Delaware Supervisors Appoint Replacement For Tom Ryan
By Wayne Witkowski
Pike County Dispatch – Thursday, January 26, 2017
DINGMANS FERRY — Ron Hough, who served on the Delaware Township Planning Commission for the past four years and narrowly lost the 2015 Primary Election for township supervisor to John Henderson, was appointed interim supervisor at Wednesday night's board meeting. He completes the term of Tom Ryan, who resigned on Jan. 10. Ryan's term expires on Dec. 31 this year. Hough, a Republican, was one of six candidates who sent letters of interest by the Jan. 20 deadline. He is believed to be the first interim supervisor appointee in recent memory, according to Delaware Township officials.
Solicitor Tom Farley swore in Hough after the two seated supervisors first differed on the appointee before Henderson changed his decision to Hough. Supervisor Chairman Jeff Scheetz moved to appoint Hough, and Henderson seconded the motion, but Henderson at first nominated Elizabeth Forrest. From 2005 to 2010, Forrest had been a legislative aide to former 189th District Rep. John Siptroth. She later ran unsuccessfully against Rosemary Brown for that seat. Forrest is one of the founders and current president of Pike County's League of Women Voters. Had the decision remained deadlocked, Vacancy Board appointee Jeff Shirley would have been asked to cast the deciding vote on Feb. 14. If it remained deadlocked, the decision would have been up to Pike County President Judge Joseph Kameen.
Henderson at first argued for Forrest on her background and the fact that she said she would not run for that seat in the next election. Forrest, who was at the meeting, affirmed she would not run for the full term. Henderson said he wanted a "level playing field" for the next election and Hough would have an unfair advantage having served briefly in the seat. Henderson also pointed to a discussion in 2015 on whether the township should have an earned income tax, and that Hough was the only one who spoke in favor of it and the EIT proposal never got traction. Hough later disagreed with Henderson's claim.

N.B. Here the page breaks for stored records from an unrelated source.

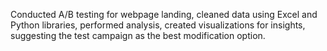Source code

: Conducted A/B testing for webpage landing, cleaned data using Excel and Python libraries, performed analysis,
created visualizations for insights, suggesting the test campaign as the best modification option.
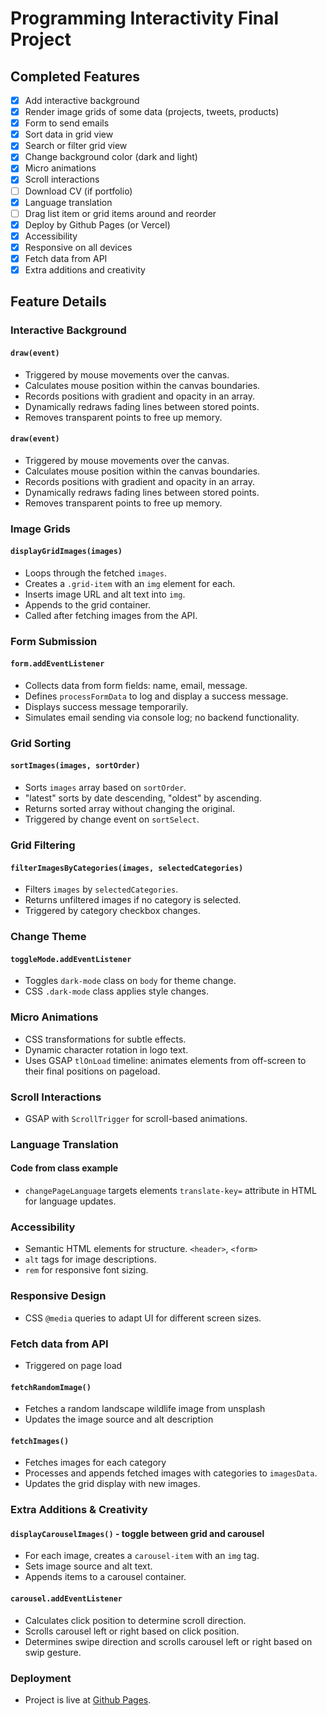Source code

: # Programming Interactivity Final Project

## Completed Features

-   [x] Add interactive background
-   [x] Render image grids of some data (projects, tweets, products)
-   [x] Form to send emails
-   [x] Sort data in grid view
-   [x] Search or filter grid view
-   [x] Change background color (dark and light)
-   [x] Micro animations
-   [x] Scroll interactions
-   [ ] Download CV (if portfolio)
-   [x] Language translation
-   [ ] Drag list item or grid items around and reorder
-   [x] Deploy by Github Pages (or Vercel)
-   [x] Accessibility
-   [x] Responsive on all devices
-   [x] Fetch data from API
-   [x] Extra additions and creativity

## Feature Details

### Interactive Background

#### `draw(event)`

-   Triggered by mouse movements over the canvas.
-   Calculates mouse position within the canvas boundaries.
-   Records positions with gradient and opacity in an array.
-   Dynamically redraws fading lines between stored points.
-   Removes transparent points to free up memory.

#### `draw(event)`

-   Triggered by mouse movements over the canvas.
-   Calculates mouse position within the canvas boundaries.
-   Records positions with gradient and opacity in an array.
-   Dynamically redraws fading lines between stored points.
-   Removes transparent points to free up memory.

### Image Grids

#### `displayGridImages(images)`

-   Loops through the fetched `images`.
-   Creates a `.grid-item` with an `img` element for each.
-   Inserts image URL and alt text into `img`.
-   Appends to the grid container.
-   Called after fetching images from the API.

### Form Submission

#### `form.addEventListener`

-   Collects data from form fields: name, email, message.
-   Defines `processFormData` to log and display a success message.
-   Displays success message temporarily.
-   Simulates email sending via console log; no backend functionality.

### Grid Sorting

#### `sortImages(images, sortOrder)`

-   Sorts `images` array based on `sortOrder`.
-   "latest" sorts by date descending, "oldest" by ascending.
-   Returns sorted array without changing the original.
-   Triggered by change event on `sortSelect`.

### Grid Filtering

#### `filterImagesByCategories(images, selectedCategories)`

-   Filters `images` by `selectedCategories`.
-   Returns unfiltered images if no category is selected.
-   Triggered by category checkbox changes.

### Change Theme

#### `toggleMode.addEventListener`

-   Toggles `dark-mode` class on `body` for theme change.
-   CSS `.dark-mode` class applies style changes.

### Micro Animations

-   CSS transformations for subtle effects.
-   Dynamic character rotation in logo text.
-   Uses GSAP `tlOnLoad` timeline: animates elements from off-screen to their final positions on pageload.

### Scroll Interactions

-   GSAP with `ScrollTrigger` for scroll-based animations.

### Language Translation

#### Code from class example

-   `changePageLanguage` targets elements `translate-key=` attribute in HTML for language updates.

### Accessibility

-   Semantic HTML elements for structure. `<header>`, `<form>`
-   `alt` tags for image descriptions.
-   `rem` for responsive font sizing.

### Responsive Design

-   CSS `@media` queries to adapt UI for different screen sizes.

### Fetch data from API

-   Triggered on page load

#### `fetchRandomImage()`

-   Fetches a random landscape wildlife image from unsplash
-   Updates the image source and alt description

#### `fetchImages()`

-   Fetches images for each category
-   Processes and appends fetched images with categories to `imagesData`.
-   Updates the grid display with new images.

### Extra Additions & Creativity

#### `displayCarouselImages()` - toggle between grid and carousel

-   For each image, creates a `carousel-item` with an `img` tag.
-   Sets image source and alt text.
-   Appends items to a carousel container.

#### `carousel.addEventListener`

-   Calculates click position to determine scroll direction.
-   Scrolls carousel left or right based on click position.
-   Determines swipe direction and scrolls carousel left or right based on swip gesture.

### Deployment

-   Project is live at [Github Pages](https://che-vee.github.io/pi-final-project/).
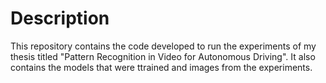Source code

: # Description
This repository contains the code developed to run the experiments of my thesis titled "Pattern Recognition in Video for Autonomous Driving". 
It also contains the models that were ttrained and images from the experiments.
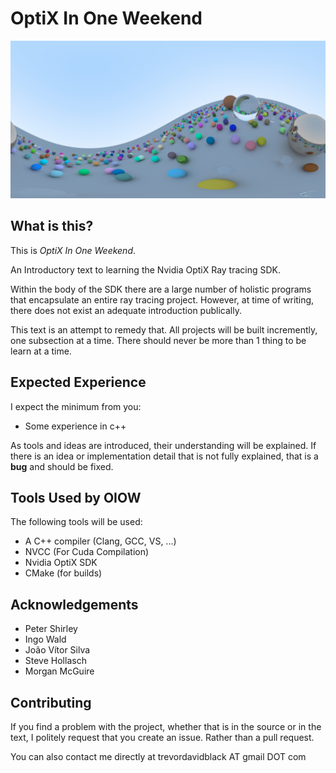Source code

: # OptiX In One Weekend

![](images/readme_header2.png)

## What is this?

This is *OptiX In One Weekend*.

An Introductory text to learning the Nvidia OptiX Ray tracing SDK.

Within the body of the SDK there are a large number of holistic programs that encapsulate an entire
ray tracing project. However, at time of writing, there does not exist an adequate introduction
publically.

This text is an attempt to remedy that. All projects will be built incremently, one subsection at a
time. There should never be more than 1 thing to be learn at a time.

## Expected Experience

I expect the minimum from you:
- Some experience in c++

As tools and ideas are introduced, their understanding will be explained. If there is an idea or
implementation detail that is not fully explained, that is a **bug** and should be fixed.

## Tools Used by OIOW

The following tools will be used:
- A C++ compiler (Clang, GCC, VS, ...)
- NVCC (For Cuda Compilation)
- Nvidia OptiX SDK
- CMake (for builds)

## Acknowledgements

- Peter Shirley
- Ingo Wald
- João Vítor Silva
- Steve Hollasch
- Morgan McGuire

## Contributing

If you find a problem with the project, whether that is in the source or in the text, I politely
request that you create an issue. Rather than a pull request.

You can also contact me directly at trevordavidblack AT gmail DOT com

A township resident since 1985, Hough noted in his letter of interest that he had attended all Board of Supervisors meetings and workshops and budget meetings since 2012. Scheetz said at the meeting and at a previous meeting that he would favor a candidate who regularly attended township meetings and knew what was going on in the township. Scheetz said most of the candidates had regularly attended meetings. Henderson asked Scheetz when both supervisors nominated different candidates, "Would you reconsider?" Scheetz said he would not and, moments later, Henderson said he would change his vote.
"I'll second it (Hough's appointment by Scheetz). I got a phone call on this that it's a done deal. Mr. Scheetz, I'll side with you," Henderson said. "This (disagreement) was just a matter of spitting in the wind."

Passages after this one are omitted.